What is needed:
Within the entries below, count the lines that hold the string "longtable" and give only that number.
··· Input data
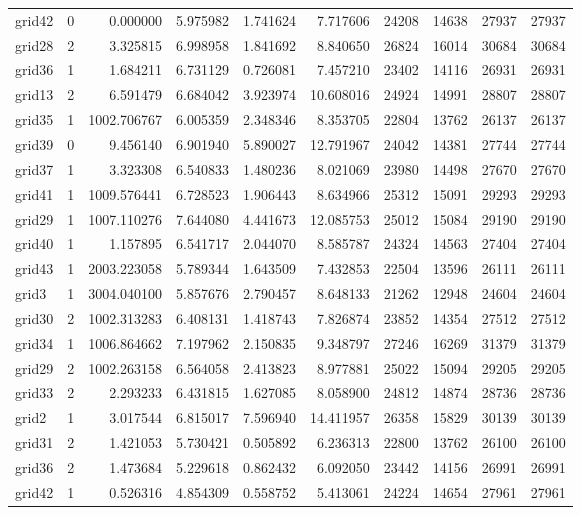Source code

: \begin{longtable}{|l|r|r|r|r|r|r|r|r|r|}
grid42 & 0 & 0.000000 & 5.975982 & 1.741624 & 7.717606 & 24208 & 14638 & 27937 & 27937 \\
grid28 & 2 & 3.325815 & 6.998958 & 1.841692 & 8.840650 & 26824 & 16014 & 30684 & 30684 \\
grid36 & 1 & 1.684211 & 6.731129 & 0.726081 & 7.457210 & 23402 & 14116 & 26931 & 26931 \\
grid13 & 2 & 6.591479 & 6.684042 & 3.923974 & 10.608016 & 24924 & 14991 & 28807 & 28807 \\
grid35 & 1 & 1002.706767 & 6.005359 & 2.348346 & 8.353705 & 22804 & 13762 & 26137 & 26137 \\
grid39 & 0 & 9.456140 & 6.901940 & 5.890027 & 12.791967 & 24042 & 14381 & 27744 & 27744 \\
grid37 & 1 & 3.323308 & 6.540833 & 1.480236 & 8.021069 & 23980 & 14498 & 27670 & 27670 \\
grid41 & 1 & 1009.576441 & 6.728523 & 1.906443 & 8.634966 & 25312 & 15091 & 29293 & 29293 \\
grid29 & 1 & 1007.110276 & 7.644080 & 4.441673 & 12.085753 & 25012 & 15084 & 29190 & 29190 \\
grid40 & 1 & 1.157895 & 6.541717 & 2.044070 & 8.585787 & 24324 & 14563 & 27404 & 27404 \\
grid43 & 1 & 2003.223058 & 5.789344 & 1.643509 & 7.432853 & 22504 & 13596 & 26111 & 26111 \\
grid3 & 1 & 3004.040100 & 5.857676 & 2.790457 & 8.648133 & 21262 & 12948 & 24604 & 24604 \\
grid30 & 2 & 1002.313283 & 6.408131 & 1.418743 & 7.826874 & 23852 & 14354 & 27512 & 27512 \\
grid34 & 1 & 1006.864662 & 7.197962 & 2.150835 & 9.348797 & 27246 & 16269 & 31379 & 31379 \\
grid29 & 2 & 1002.263158 & 6.564058 & 2.413823 & 8.977881 & 25022 & 15094 & 29205 & 29205 \\
grid33 & 2 & 2.293233 & 6.431815 & 1.627085 & 8.058900 & 24812 & 14874 & 28736 & 28736 \\
grid2 & 1 & 3.017544 & 6.815017 & 7.596940 & 14.411957 & 26358 & 15829 & 30139 & 30139 \\
grid31 & 2 & 1.421053 & 5.730421 & 0.505892 & 6.236313 & 22800 & 13762 & 26100 & 26100 \\
grid36 & 2 & 1.473684 & 5.229618 & 0.862432 & 6.092050 & 23442 & 14156 & 26991 & 26991 \\
grid42 & 1 & 0.526316 & 4.854309 & 0.558752 & 5.413061 & 24224 & 14654 & 27961 & 27961 \\

\end{longtable}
······
Answer for this exercise:
2